**** INPUT RECORDS

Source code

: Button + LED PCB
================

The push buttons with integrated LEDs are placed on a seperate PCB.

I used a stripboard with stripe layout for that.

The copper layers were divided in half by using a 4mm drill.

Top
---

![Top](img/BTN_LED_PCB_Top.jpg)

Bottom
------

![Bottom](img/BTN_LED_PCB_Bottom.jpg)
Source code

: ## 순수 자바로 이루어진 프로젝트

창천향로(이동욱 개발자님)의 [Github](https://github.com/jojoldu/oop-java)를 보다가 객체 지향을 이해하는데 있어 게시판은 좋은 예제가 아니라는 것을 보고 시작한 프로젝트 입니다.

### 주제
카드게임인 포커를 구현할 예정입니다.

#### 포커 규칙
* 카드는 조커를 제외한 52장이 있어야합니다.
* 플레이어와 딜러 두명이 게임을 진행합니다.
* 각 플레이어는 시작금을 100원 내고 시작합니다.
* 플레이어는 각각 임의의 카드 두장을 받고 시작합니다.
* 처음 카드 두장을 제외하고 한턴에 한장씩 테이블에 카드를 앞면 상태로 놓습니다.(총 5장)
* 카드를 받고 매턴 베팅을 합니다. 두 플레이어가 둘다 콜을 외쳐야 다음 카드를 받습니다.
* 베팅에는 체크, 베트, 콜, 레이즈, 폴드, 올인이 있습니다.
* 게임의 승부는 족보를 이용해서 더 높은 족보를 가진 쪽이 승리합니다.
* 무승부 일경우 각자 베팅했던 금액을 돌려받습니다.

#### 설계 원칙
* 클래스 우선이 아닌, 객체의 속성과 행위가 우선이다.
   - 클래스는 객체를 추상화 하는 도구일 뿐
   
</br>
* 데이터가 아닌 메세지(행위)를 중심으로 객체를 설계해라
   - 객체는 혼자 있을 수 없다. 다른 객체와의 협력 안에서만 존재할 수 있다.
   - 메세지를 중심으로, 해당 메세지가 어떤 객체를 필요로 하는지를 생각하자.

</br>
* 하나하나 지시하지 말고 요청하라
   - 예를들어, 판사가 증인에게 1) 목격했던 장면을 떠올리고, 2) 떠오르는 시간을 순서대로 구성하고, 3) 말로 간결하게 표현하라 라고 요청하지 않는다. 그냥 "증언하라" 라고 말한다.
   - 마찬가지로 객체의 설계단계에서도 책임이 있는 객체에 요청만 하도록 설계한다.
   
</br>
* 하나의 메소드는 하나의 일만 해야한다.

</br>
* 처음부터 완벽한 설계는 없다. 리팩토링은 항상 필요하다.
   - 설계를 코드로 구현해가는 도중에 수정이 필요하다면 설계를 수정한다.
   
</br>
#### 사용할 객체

********

PROBLEM TO SOLVE:
Look for the line that contains "지시하지 말고 요청하라" in the entries above. Set it down, along with all later lines, exactly as written.

EXERCISE SOLUTION:
* 하나하나 지시하지 말고 요청하라
   - 예를들어, 판사가 증인에게 1) 목격했던 장면을 떠올리고, 2) 떠오르는 시간을 순서대로 구성하고, 3) 말로 간결하게 표현하라 라고 요청하지 않는다. 그냥 "증언하라" 라고 말한다.
   - 마찬가지로 객체의 설계단계에서도 책임이 있는 객체에 요청만 하도록 설계한다.
   
</br>
* 하나의 메소드는 하나의 일만 해야한다.

</br>
* 처음부터 완벽한 설계는 없다. 리팩토링은 항상 필요하다.
   - 설계를 코드로 구현해가는 도중에 수정이 필요하다면 설계를 수정한다.
   
</br>
#### 사용할 객체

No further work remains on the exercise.